Do you get so beyond yourself trying to do things for others that you forget about yourself?

I have recently taken the huge step of finishing my Masters degree. All I needed was my internship and I am finally doing it! Way to go Me! Well, along with "working" full-time, being a full-time "single" mom, and trying to live a healthy life ... something falls to the wayside. Unfortunately its usually the last thing isn't it? I am so tired that I dont wake up on time. That one little act, affects so many different parts of my day. I don't have the time to do my daily devotionals, I don't get a chance to eat breakfast because I'm running behind, I don't have time to pack my lunch or healthy stuff and if that happens, I end up eating poorly.

I am also taking my personal trainers certification exam on the 10th of April and am studying for that right now. That has to wait until my daughter is in bed, which is usually when I would lay out our clothes for the next day and pack my lunch. Can you see where it all gets put to the side because of that one "little" act of hitting the snooze too many times! Its just crazy.

I need to change it. So tonight, this weekend ... I am setting up a schedule of how I would like my days to go. What is best for me and my daughter right now. When to get up, what to do in the morning and what to do after work etc.

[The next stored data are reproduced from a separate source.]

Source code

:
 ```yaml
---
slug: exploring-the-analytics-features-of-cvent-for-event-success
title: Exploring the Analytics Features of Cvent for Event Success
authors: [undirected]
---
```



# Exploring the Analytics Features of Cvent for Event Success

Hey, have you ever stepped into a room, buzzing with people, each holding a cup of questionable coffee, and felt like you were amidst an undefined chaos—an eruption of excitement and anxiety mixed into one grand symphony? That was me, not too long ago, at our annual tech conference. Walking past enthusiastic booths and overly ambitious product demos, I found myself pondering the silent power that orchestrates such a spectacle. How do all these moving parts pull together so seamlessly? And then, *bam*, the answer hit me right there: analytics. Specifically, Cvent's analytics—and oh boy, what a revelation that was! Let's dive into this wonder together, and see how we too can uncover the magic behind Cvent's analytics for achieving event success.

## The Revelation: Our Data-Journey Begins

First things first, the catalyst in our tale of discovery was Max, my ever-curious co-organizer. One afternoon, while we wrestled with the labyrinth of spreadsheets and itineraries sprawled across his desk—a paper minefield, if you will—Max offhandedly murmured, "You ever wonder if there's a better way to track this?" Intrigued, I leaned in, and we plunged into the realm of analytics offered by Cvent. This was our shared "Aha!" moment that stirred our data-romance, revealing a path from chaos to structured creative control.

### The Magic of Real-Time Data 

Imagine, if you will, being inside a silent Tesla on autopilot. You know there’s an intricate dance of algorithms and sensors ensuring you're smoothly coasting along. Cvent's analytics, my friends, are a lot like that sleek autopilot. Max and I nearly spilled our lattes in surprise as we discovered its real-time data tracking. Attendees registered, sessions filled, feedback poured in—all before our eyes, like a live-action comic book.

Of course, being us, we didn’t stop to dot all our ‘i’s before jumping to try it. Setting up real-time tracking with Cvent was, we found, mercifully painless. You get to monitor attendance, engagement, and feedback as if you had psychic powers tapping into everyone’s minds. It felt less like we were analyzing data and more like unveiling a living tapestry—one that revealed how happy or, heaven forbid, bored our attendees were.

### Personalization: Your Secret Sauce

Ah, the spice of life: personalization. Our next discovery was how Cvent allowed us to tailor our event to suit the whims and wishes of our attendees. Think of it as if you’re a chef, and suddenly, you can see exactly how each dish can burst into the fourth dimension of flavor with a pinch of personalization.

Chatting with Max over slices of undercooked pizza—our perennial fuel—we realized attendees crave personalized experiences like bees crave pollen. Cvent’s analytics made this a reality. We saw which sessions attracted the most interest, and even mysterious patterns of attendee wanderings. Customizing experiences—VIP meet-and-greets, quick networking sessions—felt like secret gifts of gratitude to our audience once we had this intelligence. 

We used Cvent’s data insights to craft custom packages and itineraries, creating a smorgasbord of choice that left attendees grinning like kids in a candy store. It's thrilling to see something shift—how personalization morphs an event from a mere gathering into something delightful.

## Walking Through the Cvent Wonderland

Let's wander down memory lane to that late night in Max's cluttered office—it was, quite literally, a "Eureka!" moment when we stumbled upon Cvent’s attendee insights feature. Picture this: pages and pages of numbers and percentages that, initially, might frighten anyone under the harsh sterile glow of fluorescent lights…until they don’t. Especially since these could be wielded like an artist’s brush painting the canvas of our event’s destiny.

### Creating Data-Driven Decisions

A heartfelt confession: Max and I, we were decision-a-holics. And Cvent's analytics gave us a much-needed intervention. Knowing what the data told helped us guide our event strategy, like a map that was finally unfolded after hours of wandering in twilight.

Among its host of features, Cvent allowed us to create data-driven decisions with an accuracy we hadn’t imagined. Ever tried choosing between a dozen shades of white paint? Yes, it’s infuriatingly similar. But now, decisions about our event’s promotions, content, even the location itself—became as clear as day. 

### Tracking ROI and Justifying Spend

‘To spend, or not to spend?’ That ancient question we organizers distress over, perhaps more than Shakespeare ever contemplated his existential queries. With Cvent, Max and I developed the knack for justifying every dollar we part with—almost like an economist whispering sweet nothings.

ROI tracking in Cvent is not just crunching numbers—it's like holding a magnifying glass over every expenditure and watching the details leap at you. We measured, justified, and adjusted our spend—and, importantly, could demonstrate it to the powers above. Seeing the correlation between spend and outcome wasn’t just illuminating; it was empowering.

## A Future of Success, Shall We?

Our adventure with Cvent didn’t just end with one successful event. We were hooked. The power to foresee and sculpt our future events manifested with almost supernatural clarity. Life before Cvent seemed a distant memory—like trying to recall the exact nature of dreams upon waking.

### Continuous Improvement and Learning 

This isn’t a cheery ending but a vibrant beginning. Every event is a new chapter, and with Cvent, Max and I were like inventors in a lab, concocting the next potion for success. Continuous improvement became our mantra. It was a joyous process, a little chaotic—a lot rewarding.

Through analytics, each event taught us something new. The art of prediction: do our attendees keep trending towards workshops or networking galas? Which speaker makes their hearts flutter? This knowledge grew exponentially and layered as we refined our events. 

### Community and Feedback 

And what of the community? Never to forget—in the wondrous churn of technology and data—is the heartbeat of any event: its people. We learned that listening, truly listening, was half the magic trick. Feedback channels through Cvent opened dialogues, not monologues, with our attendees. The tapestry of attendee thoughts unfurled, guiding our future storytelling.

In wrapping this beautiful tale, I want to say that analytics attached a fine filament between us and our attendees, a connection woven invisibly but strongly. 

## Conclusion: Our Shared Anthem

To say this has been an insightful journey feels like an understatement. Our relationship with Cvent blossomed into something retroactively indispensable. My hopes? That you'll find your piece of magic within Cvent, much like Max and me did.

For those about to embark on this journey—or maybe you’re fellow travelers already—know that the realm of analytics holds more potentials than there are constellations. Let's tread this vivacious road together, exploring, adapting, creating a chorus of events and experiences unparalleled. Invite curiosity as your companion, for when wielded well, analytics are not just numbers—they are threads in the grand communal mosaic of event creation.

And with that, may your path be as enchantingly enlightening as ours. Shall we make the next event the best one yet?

I'm going to make a plan of when to pack my lunch, what to eat for my meals (so I can continue to eat clean and feel healthy and not resort to unhealthy options), when to clean and what to clean on what days. Seems like its a little rigid? Too spelled out, no room for error? EXACTLY ... I'm not doing it and I'm letting a whole bunch of error seep in ... Not anymore! It all Changes this weekend!

Want to join me in the adventure?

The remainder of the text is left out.